209.「『今回の転校は大英断』と教師仲間で語っています」

  1. 朝飯前の朝飯

「『今回の転校は大英断』と教師仲間で語っています」

 長男の同行で家裁支部へ行ったあと、大網駅で特急わかしおに飛び乗り、会社へ15時着。

 岩野清志専務(当時)がいたら「きょうはサービス出勤ですから」と言うつもりでいたが、関連会社へ出かけているようで胸をなでおろす。

 17時半の終礼後、川野母、長男、不動産会社の内藤賢一氏へ電話する。

 三男の中学校から着信履歴があり19時すぎに電話すると、「1年C組の荻原智恵子先生はいましがた帰られました」と言われる。

 電話をかけてもらうように伝言したがかかってこないので、失礼ながら自宅へ連絡し用件を聞く。

「転校の手続きは①本校から在学証明書と教科書証明書を発行、②大網白里町役場(現・大網白里市役所)へ転出届を提出、東京北区へ転入通知を行う、④本校の在学証明書と教科書証明書を北区立中学校へ渡す――の順になります。

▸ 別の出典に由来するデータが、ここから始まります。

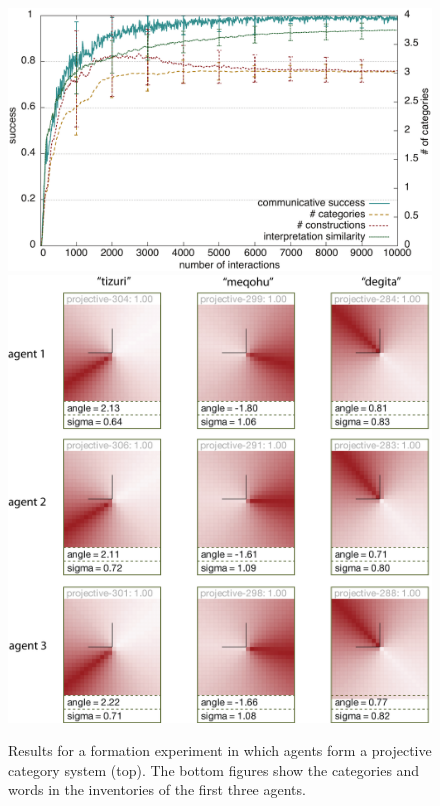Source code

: \begin{figure}
\begin{center}
\includegraphics[width=0.9\columnwidth]{figs/category-formation-projective-results+categories-1}
\includegraphics[width=0.75\columnwidth]{figs/category-formation-projective-results+categories-2.png}
\end{center}
\caption[Results formation of projective category systems]{%
Results for a formation experiment in which agents form
a projective category system (top). The bottom figures show the categories and words
in the inventories of the first three agents.}
\label{f:category-formation-projective-results}
\end{figure}

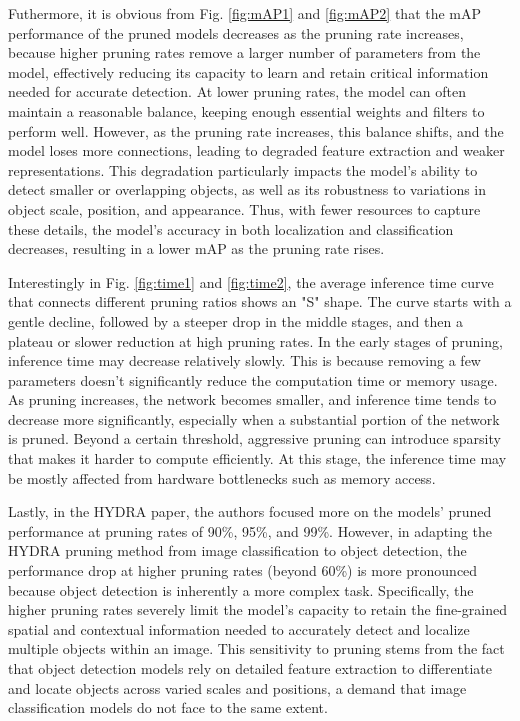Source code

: \documentclass[journal,onecolumn,12pt]{IEEEtran}
\begin{document}
Futhermore, it is obvious from Fig. \ref{fig:mAP1} and \ref{fig:mAP2} that the mAP performance of the pruned models decreases as the pruning rate increases, because higher pruning rates remove a larger number of parameters from the model, effectively reducing its capacity to learn and retain critical information needed for accurate detection. At lower pruning rates, the model can often maintain a reasonable balance, keeping enough essential weights and filters to perform well. However, as the pruning rate increases, this balance shifts, and the model loses more connections, leading to degraded feature extraction and weaker representations. This degradation particularly impacts the model’s ability to detect smaller or overlapping objects, as well as its robustness to variations in object scale, position, and appearance. Thus, with fewer resources to capture these details, the model’s accuracy in both localization and classification decreases, resulting in a lower mAP as the pruning rate rises.

Interestingly in Fig. \ref{fig:time1} and \ref{fig:time2}, the average inference time curve that connects different pruning ratios shows an "S" shape. The curve starts with a gentle decline, followed by a steeper drop in the middle stages, and then a plateau or slower reduction at high pruning rates. In the early stages of pruning, inference time may decrease relatively slowly. This is because removing a few parameters doesn't significantly reduce the computation time or memory usage. As pruning increases, the network becomes smaller, and inference time tends to decrease more significantly, especially when a substantial portion of the network is pruned. Beyond a certain threshold, aggressive pruning can introduce sparsity that makes it harder to compute efficiently. At this stage, the inference time may be mostly affected from hardware bottlenecks such as memory access.

Lastly, in the HYDRA paper, the authors focused more on the models' pruned performance at pruning rates of 90\%, 95\%, and 99\%. However, in adapting the HYDRA pruning method from image classification to object detection, the performance drop at higher pruning rates (beyond 60\%) is more pronounced because object detection is inherently a more complex task. Specifically, the higher pruning rates severely limit the model's capacity to retain the fine-grained spatial and contextual information needed to accurately detect and localize multiple objects within an image. This sensitivity to pruning stems from the fact that object detection models rely on detailed feature extraction to differentiate and locate objects across varied scales and positions, a demand that image classification models do not face to the same extent. 
\end{document}
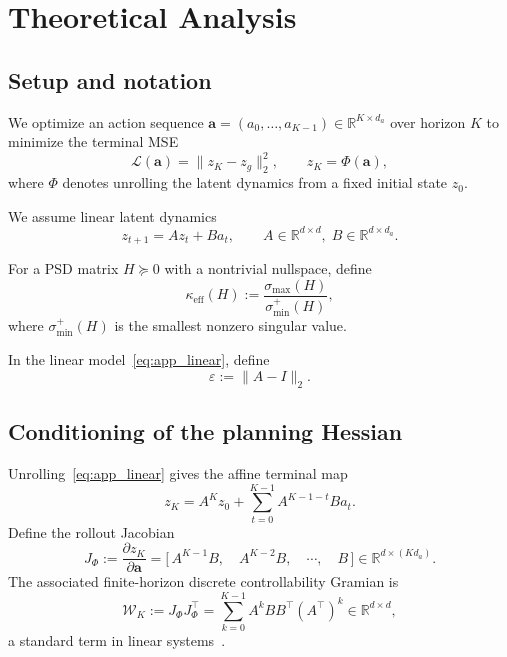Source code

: \section{Theoretical Analysis}

\subsection{Setup and notation}
We optimize an action sequence $\mathbf a=(a_0,\dots,a_{K-1})\in\mathbb{R}^{K\times d_a}$ over horizon $K$
to minimize the terminal MSE
\begin{equation}\label{eq:app_obj}
\mathcal L(\mathbf a)=\|z_K-z_g\|_2^2,\qquad z_K=\Phi(\mathbf a),
\end{equation}
where $\Phi$ denotes unrolling the latent dynamics from a fixed initial state $z_0$.

\begin{assumption}\label{as:app_linear}
We assume linear latent dynamics
\begin{equation}\label{eq:app_linear}
z_{t+1}=Az_t+Ba_t,\qquad A\in\mathbb{R}^{d\times d},\; B\in\mathbb{R}^{d\times d_a}.
\end{equation}
\end{assumption}

\begin{definition}\label{def:app_keff}
For a PSD matrix $H\succeq 0$ with a nontrivial nullspace, define
\[
\kappa_{\mathrm{eff}}(H):=\frac{\sigma_{\max}(H)}{\sigma_{\min}^+(H)},
\]
where $\sigma_{\min}^+(H)$ is the smallest nonzero singular value.
\end{definition}

\begin{definition}\label{def:app_eps}
In the linear model~\eqref{eq:app_linear}, define
\[
\varepsilon:=\|A-I\|_2.
\]
\end{definition}

\subsection{Conditioning of the planning Hessian}
\label{app:theory_hessian}

Unrolling~\eqref{eq:app_linear} gives the affine terminal map
\begin{equation}\label{eq:app_unroll}
z_K
=
A^{K} z_0 + \sum_{t=0}^{K-1} A^{K-1-t} B a_t.
\end{equation}
Define the rollout Jacobian
\begin{equation}\label{eq:app_Jphi}
J_\Phi
:=
\frac{\partial z_K}{\partial \mathbf a}
=
\bigl[\,A^{K-1}B,\quad A^{K-2}B,\quad \cdots,\quad B\,\bigr]
\in\mathbb{R}^{d\times (K d_a)}.
\end{equation}
The associated finite-horizon discrete controllability Gramian is
\begin{equation}\label{eq:app_gram}
\mathcal W_K
:=
J_\Phi J_\Phi^\top
=
\sum_{k=0}^{K-1} A^k B B^\top (A^\top)^k\in\mathbb{R}^{d\times d},
\end{equation}
a standard term in linear systems~\citep{kailath1980linear,sontag1998mathematical,chen1999linear}.

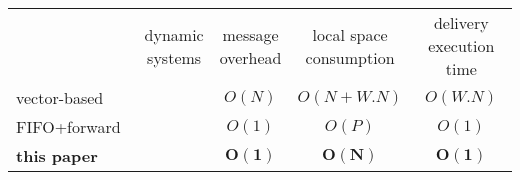 \newcommand{\cmark}{\ding{51}}%
\newcommand{\xmark}{\ding{55}}%

\setlength{\tabcolsep}{3pt} %

\begin{tabularx}{0.98\columnwidth}{@{}Xcccc@{}}
  & \makecell{dynamic\\systems} & \makecell{message\\overhead} & \makecell{local space\\consumption} &  \makecell{delivery\\execution time} \\ \cmidrule{2-5}
  vector-based~\cite{schwarz1994detecting} & \cmark & $O(N)$ & $O(N+W.N)$ & $O(W.N)$ \\
  FIFO+forward~\cite{friedman2004causal} & \xmark & $O(1)$ & $O(P)$ & $O(1)$ \\ \hline\hline
  \textbf{this paper} & \textbf{\cmark} & $\mathbf{O(1)}$ & $\mathbf{O(N)}$ & $\mathbf{O(1)}$ \\ 
\end{tabularx}

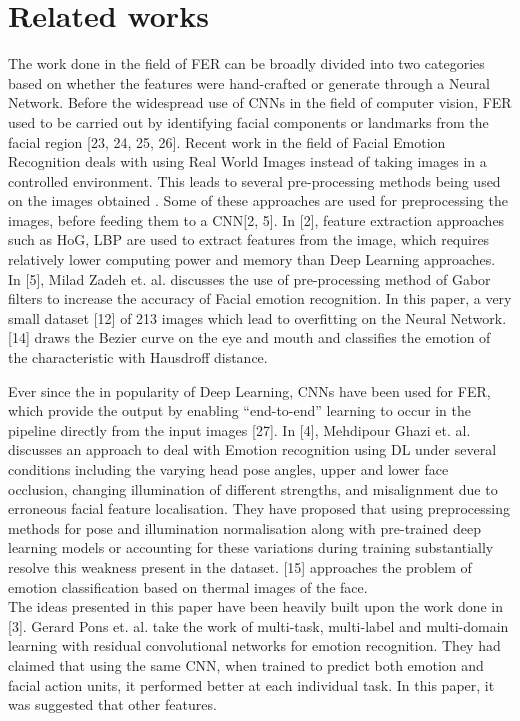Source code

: \documentclass[letterpaper,10pt]{article}
\begin{document}
\section{Related works}

The work done in the field of FER can be broadly divided into two categories based on whether the features were hand-crafted or generate through a Neural Network.
Before the widespread use of CNNs in the field of computer vision, FER used to be carried out by identifying facial components or landmarks from the facial region [23, 24, 25, 26].
Recent work in the field of Facial Emotion Recognition deals with using Real World Images instead of taking images in a controlled environment. This leads to several pre-processing methods being used on the images obtained . 
Some of these approaches are used for preprocessing the images, before feeding them to a CNN[2, 5]. In [2], feature extraction approaches such as HoG, LBP are used to extract features from the image, which requires relatively lower computing power and memory than Deep Learning approaches. In [5], Milad Zadeh et. al. discusses the use of pre-processing method of Gabor filters to increase the accuracy of Facial emotion recognition. In this paper,  a very small dataset [12] of 213 images which lead to overfitting on the Neural Network. [14] draws the Bezier curve on the eye and mouth and classifies the emotion of the characteristic with Hausdroff distance. 

Ever since the in popularity of Deep Learning, CNNs have been used for FER, which provide the output by enabling “end-to-end” learning to occur in the 
pipeline directly from the input images [27].
In [4], Mehdipour Ghazi et. al. discusses an approach to deal with Emotion recognition using DL under several conditions including the varying head pose angles, upper and lower face occlusion, changing illumination of different strengths, and misalignment due to erroneous facial feature localisation. They have proposed that using preprocessing methods for pose and illumination normalisation along with pre-trained deep learning models or accounting for these variations during training substantially resolve this weakness present in the  dataset.
[15] approaches the problem of emotion classification based on thermal images of the face. \\
The ideas presented in this paper have been heavily built upon the work done in [3]. Gerard Pons et. al. take the work of multi-task, multi-label and multi-domain learning with residual convolutional networks for emotion recognition. They had claimed that using the same CNN, when trained to predict both emotion and facial action units, it performed better at each individual task. In this paper, it was suggested that other features.
\end{document}
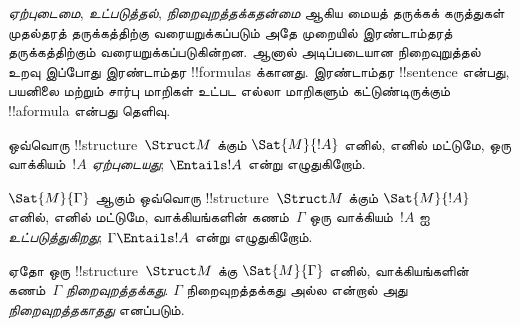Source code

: \documentclass[../../../include/open-logic-section]{subfiles}
\begin{document}


\begin{explain}
\emph{ஏற்புடைமை}, \emph{உட்படுத்தல்}, \emph{நிறைவுறத்தக்கதன்மை}
ஆகிய மையத் தருக்கக் கருத்துகள் முதல்தரத் தருக்கத்திற்கு
வரையறுக்கப்படும் அதே முறையில் இரண்டாம்தரத் தருக்கத்திற்கும்
வரையறுக்கப்படுகின்றன. ஆனால் அடிப்படையான நிறைவுறுத்தல் உறவு இப்போது
இரண்டாம்தர !!{formula}s க்கானது. இரண்டாம்தர !!{sentence} என்பது,
பயனிலை மற்றும் சார்பு மாறிகள் உட்பட எல்லா மாறிகளும் கட்டுண்டிருக்கும்
!!a{formula} என்பது தெளிவு.
\end{explain}

\begin{defn}[ஏற்புடைமை]
ஒவ்வொரு !!{structure}~$\Struct M$ க்கும் $\Sat{M}{!A}$ எனில்,
எனில் மட்டுமே, ஒரு வாக்கியம்~$!A$ \emph{ஏற்புடையது};
$\Entails !A$ என்று எழுதுகிறோம்.
\end{defn}

\begin{defn}[உட்படுத்தல்]
$\Sat{M}{\Gamma}$ ஆகும் ஒவ்வொரு !!{structure}~$\Struct M$ க்கும்
$\Sat{M}{!A}$ எனில், எனில் மட்டுமே, வாக்கியங்களின் கணம்~$\Gamma$
ஒரு வாக்கியம்~$!A$ ஐ \emph{உட்படுத்துகிறது}; $\Gamma
\Entails !A$ என்று எழுதுகிறோம்.
\end{defn}

\begin{defn}[நிறைவுறத்தக்கதன்மை]
ஏதோ ஒரு !!{structure}~$\Struct M$ க்கு $\Sat{M}{\Gamma}$ எனில்,
வாக்கியங்களின் கணம்~$\Gamma$ \emph{நிறைவுறத்தக்கது}. $\Gamma$
நிறைவுறத்தக்கது அல்ல என்றால் அது \emph{நிறைவுறத்தகாதது} எனப்படும்.
\end{defn}
\end{document}
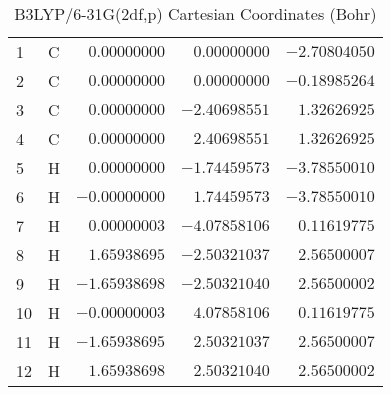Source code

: \documentclass[10pt,oneside]{article}
\begin{document}
\begin{table}[h]
\centering
\caption{B3LYP/6-31G(2df,p) Cartesian Coordinates (Bohr)}
\begin{tabular}{llrrr}
\toprule
1  & C  & $ 0.00000000$ & $ 0.00000000$ & $-2.70804050$ \\
2  & C  & $ 0.00000000$ & $ 0.00000000$ & $-0.18985264$ \\
3  & C  & $ 0.00000000$ & $-2.40698551$ & $ 1.32626925$ \\
4  & C  & $ 0.00000000$ & $ 2.40698551$ & $ 1.32626925$ \\
5  & H  & $ 0.00000000$ & $-1.74459573$ & $-3.78550010$ \\
6  & H  & $-0.00000000$ & $ 1.74459573$ & $-3.78550010$ \\
7  & H  & $ 0.00000003$ & $-4.07858106$ & $ 0.11619775$ \\
8  & H  & $ 1.65938695$ & $-2.50321037$ & $ 2.56500007$ \\
9  & H  & $-1.65938698$ & $-2.50321040$ & $ 2.56500002$ \\
10 & H  & $-0.00000003$ & $ 4.07858106$ & $ 0.11619775$ \\
11 & H  & $-1.65938695$ & $ 2.50321037$ & $ 2.56500007$ \\
12 & H  & $ 1.65938698$ & $ 2.50321040$ & $ 2.56500002$ \\
\bottomrule
\end{tabular}
\end{table}
\end{document}
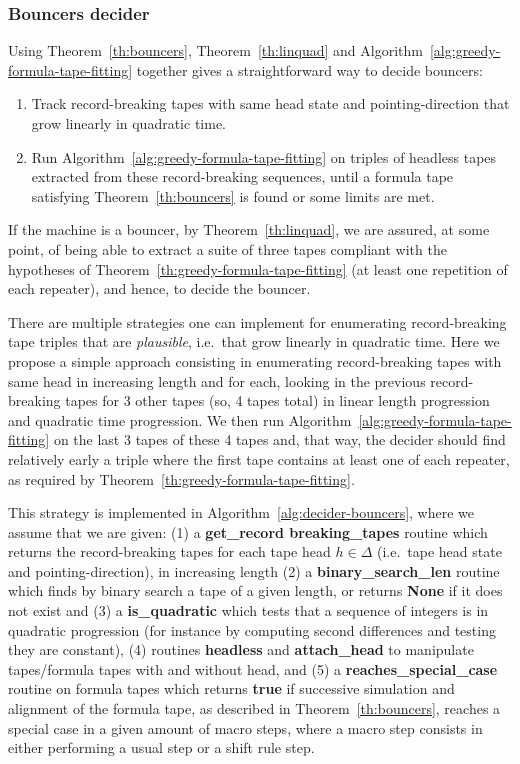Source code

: \subsubsection{Bouncers decider}

Using Theorem~\ref{th:bouncers}, Theorem~\ref{th:linquad} and Algorithm~\ref{alg:greedy-formula-tape-fitting} together gives a straightforward way to decide bouncers:

\begin{enumerate}
    \item Track record-breaking tapes with same head state and pointing-direction that grow linearly in quadratic time.
    \item Run Algorithm~\ref{alg:greedy-formula-tape-fitting} on triples of headless tapes extracted from these record-breaking sequences, until a formula tape satisfying Theorem~\ref{th:bouncers} is found or some limits are met.


\end{enumerate}


If the machine is a bouncer, by Theorem~\ref{th:linquad}, we are assured, at some point, of being able to extract a suite of three tapes compliant with the hypotheses of Theorem~\ref{th:greedy-formula-tape-fitting} (at least one repetition of each repeater), and hence, to decide the bouncer.

There are multiple strategies one can implement for enumerating record-breaking tape triples that are \textit{plausible}, i.e.\ that grow linearly in quadratic time. Here we propose a simple approach consisting in enumerating record-breaking tapes with same head in increasing length and for each, looking in the previous record-breaking tapes  for 3 other tapes (so, 4 tapes total) in linear length progression and quadratic time progression. We then run Algorithm~\ref{alg:greedy-formula-tape-fitting} on the last 3 tapes of these 4 tapes and, that way, the decider should find relatively early a triple where the first tape contains at least one of each repeater, as required by Theorem~\ref{th:greedy-formula-tape-fitting}.

This strategy is implemented in Algorithm~\ref{alg:decider-bouncers}, where we assume that we are given: (1) a \textbf{get\_record breaking\_tapes} routine which returns the record-breaking tapes for each tape head $h\in\Delta$ (i.e.\ tape head state and pointing-direction), in increasing length (2) a \textbf{binary\_search\_len} routine which finds by binary search a tape of a given length, or returns \textbf{None} if it does not exist and (3) a \textbf{is\_quadratic} which tests that a sequence of integers is in quadratic progression (for instance by computing second differences and testing they are constant), (4) routines \textbf{headless} and \textbf{attach\_head} to manipulate tapes/formula tapes with and without head, and (5) a \textbf{reaches\_special\_case} routine on formula tapes which returns \textbf{true} if successive simulation and alignment of the formula tape, as described in Theorem~\ref{th:bouncers}, reaches a special case in a given amount of macro steps, where a macro step consists in either performing a usual step or a shift rule step.

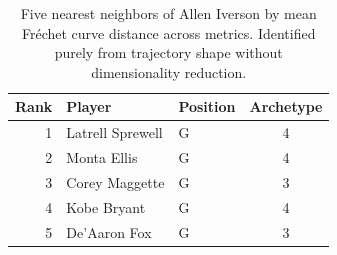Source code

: \begin{table}[htbp]
  \centering\small
  \begin{tabular}{rllc}
    \toprule
    Rank & Player & Position & Archetype \\
    \midrule
    1 & Latrell Sprewell & G & 4 \\
    2 & Monta Ellis & G & 4 \\
    3 & Corey Maggette & G & 3 \\
    4 & Kobe Bryant & G & 4 \\
    5 & De'Aaron Fox & G & 3 \\
    \bottomrule
  \end{tabular}
  \caption{Five nearest neighbors of Allen Iverson by mean Fr\'{e}chet curve distance across metrics. Identified purely from trajectory shape without dimensionality reduction.}
  \label{tab:Allen_Iverson_frechet_curve_neighbors}
\end{table}

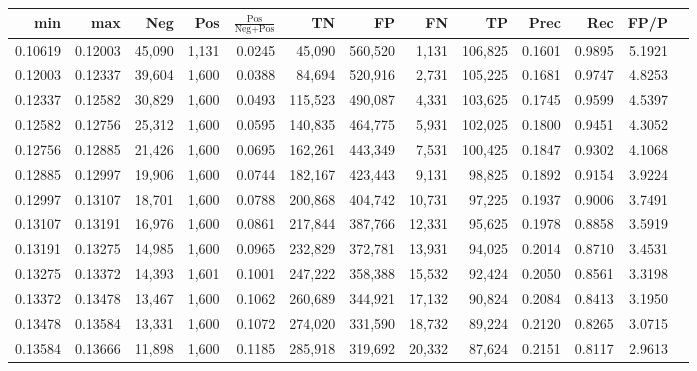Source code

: \begin{tabular}{rrrrrrrrrrrrr}
\toprule
    min &     max &    Neg &   Pos & $\frac{\text{Pos}}{\text{Neg}+\text{Pos}}$ &      TN &      FP &      FN &      TP &   Prec &    Rec &   FP/P \\
\midrule
0.10619 & 0.12003 & 45,090 & 1,131 &                                     0.0245 &  45,090 & 560,520 &   1,131 & 106,825 & 0.1601 & 0.9895 & 5.1921 \\
0.12003 & 0.12337 & 39,604 & 1,600 &                                     0.0388 &  84,694 & 520,916 &   2,731 & 105,225 & 0.1681 & 0.9747 & 4.8253 \\
0.12337 & 0.12582 & 30,829 & 1,600 &                                     0.0493 & 115,523 & 490,087 &   4,331 & 103,625 & 0.1745 & 0.9599 & 4.5397 \\
0.12582 & 0.12756 & 25,312 & 1,600 &                                     0.0595 & 140,835 & 464,775 &   5,931 & 102,025 & 0.1800 & 0.9451 & 4.3052 \\
0.12756 & 0.12885 & 21,426 & 1,600 &                                     0.0695 & 162,261 & 443,349 &   7,531 & 100,425 & 0.1847 & 0.9302 & 4.1068 \\
0.12885 & 0.12997 & 19,906 & 1,600 &                                     0.0744 & 182,167 & 423,443 &   9,131 &  98,825 & 0.1892 & 0.9154 & 3.9224 \\
0.12997 & 0.13107 & 18,701 & 1,600 &                                     0.0788 & 200,868 & 404,742 &  10,731 &  97,225 & 0.1937 & 0.9006 & 3.7491 \\
0.13107 & 0.13191 & 16,976 & 1,600 &                                     0.0861 & 217,844 & 387,766 &  12,331 &  95,625 & 0.1978 & 0.8858 & 3.5919 \\
0.13191 & 0.13275 & 14,985 & 1,600 &                                     0.0965 & 232,829 & 372,781 &  13,931 &  94,025 & 0.2014 & 0.8710 & 3.4531 \\
0.13275 & 0.13372 & 14,393 & 1,601 &                                     0.1001 & 247,222 & 358,388 &  15,532 &  92,424 & 0.2050 & 0.8561 & 3.3198 \\
0.13372 & 0.13478 & 13,467 & 1,600 &                                     0.1062 & 260,689 & 344,921 &  17,132 &  90,824 & 0.2084 & 0.8413 & 3.1950 \\
0.13478 & 0.13584 & 13,331 & 1,600 &                                     0.1072 & 274,020 & 331,590 &  18,732 &  89,224 & 0.2120 & 0.8265 & 3.0715 \\
0.13584 & 0.13666 & 11,898 & 1,600 &                                     0.1185 & 285,918 & 319,692 &  20,332 &  87,624 & 0.2151 & 0.8117 & 2.9613 \\

\end{tabular}
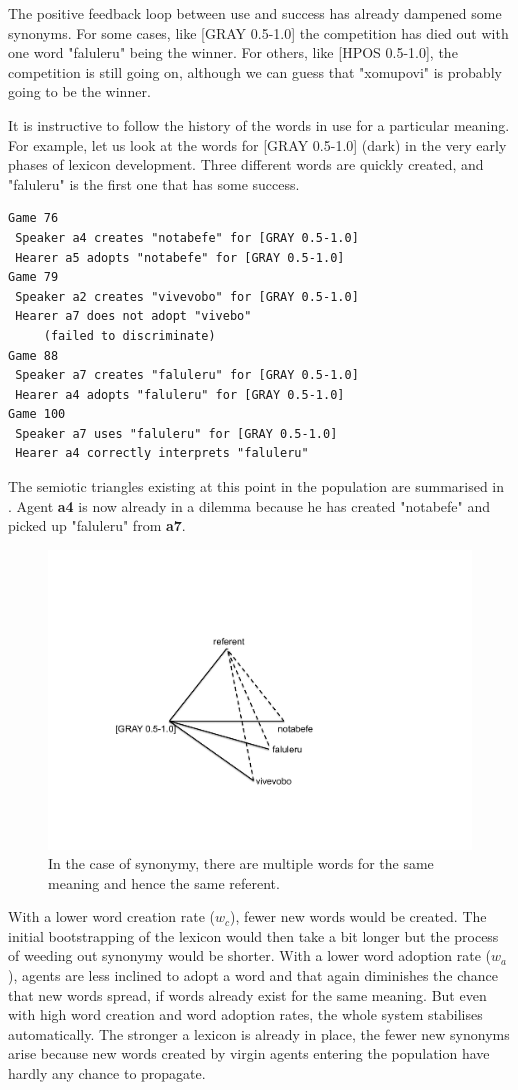 The positive feedback loop between use and success
has already dampened some synonyms. For some cases, like [GRAY 0.5-1.0] the competition has died out 
with one word "faluleru" being the winner. 
For others, like [HPOS 0.5-1.0], the competition 
is still going on, although we can guess
that "xomupovi" is probably going to be the winner. 

It is instructive to follow the history of the words 
in use for a particular meaning. For 
example, let us look at the words for [GRAY 0.5-1.0] 
(dark) in the very early phases of lexicon development.
Three different words are quickly created, and 
"faluleru" is the first one that has some success. 
\begin{verbatim}
Game 76
 Speaker a4 creates "notabefe" for [GRAY 0.5-1.0]
 Hearer a5 adopts "notabefe" for [GRAY 0.5-1.0]
Game 79 
 Speaker a2 creates "vivevobo" for [GRAY 0.5-1.0]
 Hearer a7 does not adopt "vivebo" 
     (failed to discriminate)
Game 88 
 Speaker a7 creates "faluleru" for [GRAY 0.5-1.0]
 Hearer a4 adopts "faluleru" for [GRAY 0.5-1.0]
Game 100 
 Speaker a7 uses "faluleru" for [GRAY 0.5-1.0]
 Hearer a4 correctly interprets "faluleru"
\end{verbatim}
The semiotic triangles existing at this point in the population are 
summarised in . 
Agent {\bf a4} is now already in a dilemma because he has created
"notabefe" and picked up "faluleru" from {\bf a7}. 
\begin{figure}[htbp]
  \centerline{\includegraphics[width=.50\textwidth]{chap6/figs/triangle6}}
\caption{\label{triangle6} In the case of synonymy, 
there are multiple words for the same meaning and hence the 
same referent.}
\end{figure}

With a lower word creation rate ($w_{c}$), 
fewer new words would be created. The initial bootstrapping
of the lexicon would then take a bit longer but the 
process of weeding out synonymy would be shorter. 
With a lower word adoption rate ($w_{a}$), agents are
less inclined to adopt a word and that again diminishes
the chance that new words spread, if words already 
exist for the same meaning. But even with high word creation
and word adoption rates, the whole system stabilises automatically. 
The stronger a lexicon is already in place, the fewer
new synonyms arise because new words
created by virgin agents entering the population have hardly 
any chance to propagate.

笠松稔校長の配慮で15日に転居通知をだしたあとも、登校を許可します。北区立中へ初めて登校するのは連休明けの9月24日です」

「笠松校長へよろしくお伝えください。この期におよんでなんですが、先生から見て息子の、本当のところどう思われますか?」

「同級生のあいだだけでなく学校全体でも存在感が大きいです。みんなが一目も二目もおいています。教師の顔つきを見て、『先生が怒っているからちゃんとしよう!』と言ったり、機を見るに敏でいろいろ気遣いをしてくれます。トラブルとかなにもなければとても頼もしい存在です」

 長男、次男に比べて従順でもの静か、めったに反発しない三男の、家庭と違う一面があることを知る。

「『存在感が大きい。一目も二目も置く』とはどんなことですか?」

「鎌倉へのバス旅行のときも、息子さんのひとことで流れが変わりました。体育祭の前々日に卒業生が学校へやってきて、息子さんに『バイクの部品をくれ。おにいさんとは話がついているから』と話していました。その光景を見ただけでも、同級生は特別な存在で『怖い』と思ってしまいます。『おにいさんの交遊との関係をちゃんと断ち切らないといけない、という点で、今回の転校は英断だ』と教師仲間で語っています」

 三男が幼稚園時代に「あたまに障碍がある子に押されたりつねられても笑ってじっと我慢していて、かれはえらいです!」と言われたころが懐かしく思える。

 残業し終電で帰宅すると、電灯が煌々とつき、部屋が少しだけ片づいている。

 半端なくなまいきだが、やさしい一面もある長男がかたづけてくれたのかもしれない。